[[ Available data, beginning ]]

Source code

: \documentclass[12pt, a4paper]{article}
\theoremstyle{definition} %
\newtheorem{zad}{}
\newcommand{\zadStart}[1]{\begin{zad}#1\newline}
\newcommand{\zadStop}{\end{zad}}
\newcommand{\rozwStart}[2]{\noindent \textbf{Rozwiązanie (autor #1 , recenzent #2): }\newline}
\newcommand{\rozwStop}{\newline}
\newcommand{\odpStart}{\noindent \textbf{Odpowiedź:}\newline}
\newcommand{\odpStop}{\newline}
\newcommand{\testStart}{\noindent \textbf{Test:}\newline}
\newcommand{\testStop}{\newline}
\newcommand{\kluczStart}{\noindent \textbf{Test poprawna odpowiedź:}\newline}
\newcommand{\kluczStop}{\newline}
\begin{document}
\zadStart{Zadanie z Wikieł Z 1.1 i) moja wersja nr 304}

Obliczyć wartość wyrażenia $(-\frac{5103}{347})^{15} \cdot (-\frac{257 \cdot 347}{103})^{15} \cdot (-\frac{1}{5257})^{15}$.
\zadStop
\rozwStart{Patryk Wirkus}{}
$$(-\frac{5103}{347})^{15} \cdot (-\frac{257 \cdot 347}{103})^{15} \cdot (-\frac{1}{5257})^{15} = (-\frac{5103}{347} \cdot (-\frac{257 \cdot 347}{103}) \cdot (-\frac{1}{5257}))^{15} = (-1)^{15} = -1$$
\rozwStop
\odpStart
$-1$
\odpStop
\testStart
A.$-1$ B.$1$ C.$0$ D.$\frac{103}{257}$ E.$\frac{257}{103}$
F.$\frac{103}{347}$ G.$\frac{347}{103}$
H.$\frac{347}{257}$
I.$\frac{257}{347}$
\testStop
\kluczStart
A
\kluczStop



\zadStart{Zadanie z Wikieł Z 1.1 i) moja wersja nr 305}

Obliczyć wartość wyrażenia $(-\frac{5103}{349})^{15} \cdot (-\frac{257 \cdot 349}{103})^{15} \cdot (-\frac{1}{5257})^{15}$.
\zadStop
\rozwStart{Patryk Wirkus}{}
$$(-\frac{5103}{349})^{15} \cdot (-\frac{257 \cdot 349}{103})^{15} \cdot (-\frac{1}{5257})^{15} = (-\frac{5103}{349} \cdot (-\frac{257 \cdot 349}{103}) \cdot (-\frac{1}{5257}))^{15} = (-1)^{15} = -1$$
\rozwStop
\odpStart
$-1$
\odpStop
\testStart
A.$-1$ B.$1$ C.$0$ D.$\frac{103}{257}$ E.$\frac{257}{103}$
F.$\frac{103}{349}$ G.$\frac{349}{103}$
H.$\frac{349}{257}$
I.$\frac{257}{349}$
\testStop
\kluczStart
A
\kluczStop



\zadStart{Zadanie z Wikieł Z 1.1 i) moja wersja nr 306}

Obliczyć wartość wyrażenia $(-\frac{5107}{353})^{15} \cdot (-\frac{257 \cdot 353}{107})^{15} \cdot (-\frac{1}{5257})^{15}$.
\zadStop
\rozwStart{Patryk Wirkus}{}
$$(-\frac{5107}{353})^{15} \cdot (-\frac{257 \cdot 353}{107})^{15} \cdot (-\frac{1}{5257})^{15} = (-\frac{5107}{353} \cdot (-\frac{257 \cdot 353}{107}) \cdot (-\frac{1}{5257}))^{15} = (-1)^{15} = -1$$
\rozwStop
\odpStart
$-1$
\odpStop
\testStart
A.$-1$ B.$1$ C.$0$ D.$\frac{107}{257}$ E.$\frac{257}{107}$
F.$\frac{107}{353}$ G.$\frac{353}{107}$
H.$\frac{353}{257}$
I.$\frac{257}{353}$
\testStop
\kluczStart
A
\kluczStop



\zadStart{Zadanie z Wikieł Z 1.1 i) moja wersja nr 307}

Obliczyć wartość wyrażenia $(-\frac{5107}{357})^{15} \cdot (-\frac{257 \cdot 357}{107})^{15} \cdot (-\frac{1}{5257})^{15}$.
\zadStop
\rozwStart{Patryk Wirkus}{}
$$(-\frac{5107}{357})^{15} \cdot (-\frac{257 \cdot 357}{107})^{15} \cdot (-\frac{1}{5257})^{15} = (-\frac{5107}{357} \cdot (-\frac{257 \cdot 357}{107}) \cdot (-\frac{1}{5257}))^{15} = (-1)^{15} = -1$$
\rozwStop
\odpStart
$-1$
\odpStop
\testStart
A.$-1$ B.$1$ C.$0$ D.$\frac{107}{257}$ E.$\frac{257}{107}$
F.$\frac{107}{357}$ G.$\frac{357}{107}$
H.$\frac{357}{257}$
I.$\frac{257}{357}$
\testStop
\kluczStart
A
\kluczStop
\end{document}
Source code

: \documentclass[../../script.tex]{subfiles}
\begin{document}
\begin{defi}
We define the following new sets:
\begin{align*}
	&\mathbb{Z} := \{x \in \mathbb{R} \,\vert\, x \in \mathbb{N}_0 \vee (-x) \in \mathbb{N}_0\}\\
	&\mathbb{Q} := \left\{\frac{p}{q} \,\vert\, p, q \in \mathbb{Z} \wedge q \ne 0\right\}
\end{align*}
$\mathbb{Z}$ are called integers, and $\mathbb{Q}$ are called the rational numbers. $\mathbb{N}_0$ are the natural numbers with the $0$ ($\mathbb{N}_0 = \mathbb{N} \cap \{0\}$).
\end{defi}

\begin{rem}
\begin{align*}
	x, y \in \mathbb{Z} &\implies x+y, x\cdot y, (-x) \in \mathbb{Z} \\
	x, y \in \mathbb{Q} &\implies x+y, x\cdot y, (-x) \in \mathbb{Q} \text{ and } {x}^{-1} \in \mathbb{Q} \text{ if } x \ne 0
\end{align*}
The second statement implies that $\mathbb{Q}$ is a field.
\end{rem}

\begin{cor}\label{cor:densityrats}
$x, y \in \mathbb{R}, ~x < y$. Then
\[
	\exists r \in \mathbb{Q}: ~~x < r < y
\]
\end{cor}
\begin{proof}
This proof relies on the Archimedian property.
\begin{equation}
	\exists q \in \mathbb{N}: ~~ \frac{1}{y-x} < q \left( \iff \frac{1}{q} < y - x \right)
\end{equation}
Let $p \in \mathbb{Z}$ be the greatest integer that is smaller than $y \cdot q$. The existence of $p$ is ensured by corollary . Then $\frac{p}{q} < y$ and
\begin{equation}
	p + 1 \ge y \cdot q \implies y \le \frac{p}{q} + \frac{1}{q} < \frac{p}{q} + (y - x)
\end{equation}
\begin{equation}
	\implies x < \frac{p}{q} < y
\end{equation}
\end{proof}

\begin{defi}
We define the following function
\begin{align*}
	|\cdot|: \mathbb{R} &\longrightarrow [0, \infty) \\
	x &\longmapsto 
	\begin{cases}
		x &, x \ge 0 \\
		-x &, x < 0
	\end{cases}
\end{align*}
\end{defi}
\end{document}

[[ Available data, end ]]

> **What this task involves**: Please count how many lines of the records include "textbf", giving the number and nothing else.

> **Written response**: 4